## SUPPLIED ENTRIES:
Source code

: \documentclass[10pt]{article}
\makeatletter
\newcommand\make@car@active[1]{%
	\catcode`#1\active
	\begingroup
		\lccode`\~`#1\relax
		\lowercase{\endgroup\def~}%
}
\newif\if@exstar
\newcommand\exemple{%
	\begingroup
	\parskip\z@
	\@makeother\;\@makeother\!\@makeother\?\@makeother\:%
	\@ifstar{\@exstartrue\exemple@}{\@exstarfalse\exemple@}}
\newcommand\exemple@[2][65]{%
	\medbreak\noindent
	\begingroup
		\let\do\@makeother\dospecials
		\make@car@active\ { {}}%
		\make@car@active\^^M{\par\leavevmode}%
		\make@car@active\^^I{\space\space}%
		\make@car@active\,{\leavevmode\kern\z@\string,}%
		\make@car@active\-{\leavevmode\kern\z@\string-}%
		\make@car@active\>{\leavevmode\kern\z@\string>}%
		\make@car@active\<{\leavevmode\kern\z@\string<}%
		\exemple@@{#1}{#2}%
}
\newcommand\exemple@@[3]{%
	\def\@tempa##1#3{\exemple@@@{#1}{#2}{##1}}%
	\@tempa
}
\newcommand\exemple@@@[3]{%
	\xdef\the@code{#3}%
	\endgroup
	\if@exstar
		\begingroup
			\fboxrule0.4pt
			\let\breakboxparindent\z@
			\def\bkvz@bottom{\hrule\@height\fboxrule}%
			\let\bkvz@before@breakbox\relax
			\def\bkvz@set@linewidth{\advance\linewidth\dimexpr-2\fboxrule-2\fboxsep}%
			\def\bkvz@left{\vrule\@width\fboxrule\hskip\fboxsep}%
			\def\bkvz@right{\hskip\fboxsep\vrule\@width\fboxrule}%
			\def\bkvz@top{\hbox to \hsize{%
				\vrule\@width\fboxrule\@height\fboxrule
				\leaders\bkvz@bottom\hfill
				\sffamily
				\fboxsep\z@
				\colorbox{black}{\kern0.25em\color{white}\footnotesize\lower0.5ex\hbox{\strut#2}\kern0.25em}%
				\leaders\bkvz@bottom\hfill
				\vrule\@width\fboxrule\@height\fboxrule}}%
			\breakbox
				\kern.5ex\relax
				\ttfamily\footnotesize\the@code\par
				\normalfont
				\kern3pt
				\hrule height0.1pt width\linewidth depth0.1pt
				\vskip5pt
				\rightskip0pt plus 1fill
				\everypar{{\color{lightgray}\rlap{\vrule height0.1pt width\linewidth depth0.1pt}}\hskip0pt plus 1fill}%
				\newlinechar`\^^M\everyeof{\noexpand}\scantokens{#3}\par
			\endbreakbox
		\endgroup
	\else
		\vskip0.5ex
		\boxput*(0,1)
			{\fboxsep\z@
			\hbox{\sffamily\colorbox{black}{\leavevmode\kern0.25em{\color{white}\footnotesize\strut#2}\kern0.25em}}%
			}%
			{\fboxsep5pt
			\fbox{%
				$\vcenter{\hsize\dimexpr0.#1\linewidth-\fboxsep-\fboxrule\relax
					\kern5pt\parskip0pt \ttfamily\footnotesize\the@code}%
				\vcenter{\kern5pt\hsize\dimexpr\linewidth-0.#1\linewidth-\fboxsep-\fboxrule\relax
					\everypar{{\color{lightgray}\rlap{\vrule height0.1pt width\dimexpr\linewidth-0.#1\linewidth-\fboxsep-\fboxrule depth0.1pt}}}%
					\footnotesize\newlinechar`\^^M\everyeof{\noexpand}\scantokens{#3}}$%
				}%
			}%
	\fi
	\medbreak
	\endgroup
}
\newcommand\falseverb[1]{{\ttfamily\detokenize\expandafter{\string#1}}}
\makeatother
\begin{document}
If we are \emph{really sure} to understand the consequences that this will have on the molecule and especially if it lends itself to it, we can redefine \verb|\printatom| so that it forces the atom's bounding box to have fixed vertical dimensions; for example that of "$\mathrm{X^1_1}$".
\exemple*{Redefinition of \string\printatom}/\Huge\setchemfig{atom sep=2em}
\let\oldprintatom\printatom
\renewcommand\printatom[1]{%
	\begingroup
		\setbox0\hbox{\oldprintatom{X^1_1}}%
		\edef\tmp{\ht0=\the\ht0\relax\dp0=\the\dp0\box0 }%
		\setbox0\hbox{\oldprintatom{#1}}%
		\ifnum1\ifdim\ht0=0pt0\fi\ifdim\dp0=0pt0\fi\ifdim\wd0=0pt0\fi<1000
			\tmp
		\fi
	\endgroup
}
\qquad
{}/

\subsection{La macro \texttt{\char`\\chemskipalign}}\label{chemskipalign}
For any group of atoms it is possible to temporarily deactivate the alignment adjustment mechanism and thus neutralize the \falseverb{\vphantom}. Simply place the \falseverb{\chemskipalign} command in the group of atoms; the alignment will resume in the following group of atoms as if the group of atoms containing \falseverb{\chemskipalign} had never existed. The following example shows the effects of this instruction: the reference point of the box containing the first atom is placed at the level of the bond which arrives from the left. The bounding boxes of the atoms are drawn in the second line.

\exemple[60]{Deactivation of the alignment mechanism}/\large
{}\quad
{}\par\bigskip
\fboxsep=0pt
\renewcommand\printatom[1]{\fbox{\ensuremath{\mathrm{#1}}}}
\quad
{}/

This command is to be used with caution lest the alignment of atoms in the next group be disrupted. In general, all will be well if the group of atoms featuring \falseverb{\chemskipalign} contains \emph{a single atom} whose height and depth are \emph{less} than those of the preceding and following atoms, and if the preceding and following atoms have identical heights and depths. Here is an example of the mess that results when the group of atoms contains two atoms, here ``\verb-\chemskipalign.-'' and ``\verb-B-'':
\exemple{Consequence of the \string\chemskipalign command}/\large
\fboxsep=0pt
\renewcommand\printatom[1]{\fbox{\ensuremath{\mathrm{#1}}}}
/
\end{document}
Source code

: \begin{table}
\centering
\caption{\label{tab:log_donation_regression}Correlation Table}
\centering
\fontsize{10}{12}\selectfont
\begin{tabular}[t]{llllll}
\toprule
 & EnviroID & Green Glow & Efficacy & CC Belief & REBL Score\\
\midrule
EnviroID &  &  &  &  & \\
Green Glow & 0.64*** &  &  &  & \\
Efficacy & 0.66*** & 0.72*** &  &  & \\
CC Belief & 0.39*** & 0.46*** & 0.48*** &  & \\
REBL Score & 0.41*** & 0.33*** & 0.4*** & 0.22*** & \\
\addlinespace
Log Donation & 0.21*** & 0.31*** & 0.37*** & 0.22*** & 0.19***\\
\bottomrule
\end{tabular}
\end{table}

## DIRECTIONS FOR THIS TASK:
Find the word "bounding" in the entries and show each line where it is found.

## YOUR RESPONSE:
If we are \emph{really sure} to understand the consequences that this will have on the molecule and especially if it lends itself to it, we can redefine \verb|\printatom| so that it forces the atom's bounding box to have fixed vertical dimensions; for example that of "$\mathrm{X^1_1}$".
For any group of atoms it is possible to temporarily deactivate the alignment adjustment mechanism and thus neutralize the \falseverb{\vphantom}. Simply place the \falseverb{\chemskipalign} command in the group of atoms; the alignment will resume in the following group of atoms as if the group of atoms containing \falseverb{\chemskipalign} had never existed. The following example shows the effects of this instruction: the reference point of the box containing the first atom is placed at the level of the bond which arrives from the left. The bounding boxes of the atoms are drawn in the second line.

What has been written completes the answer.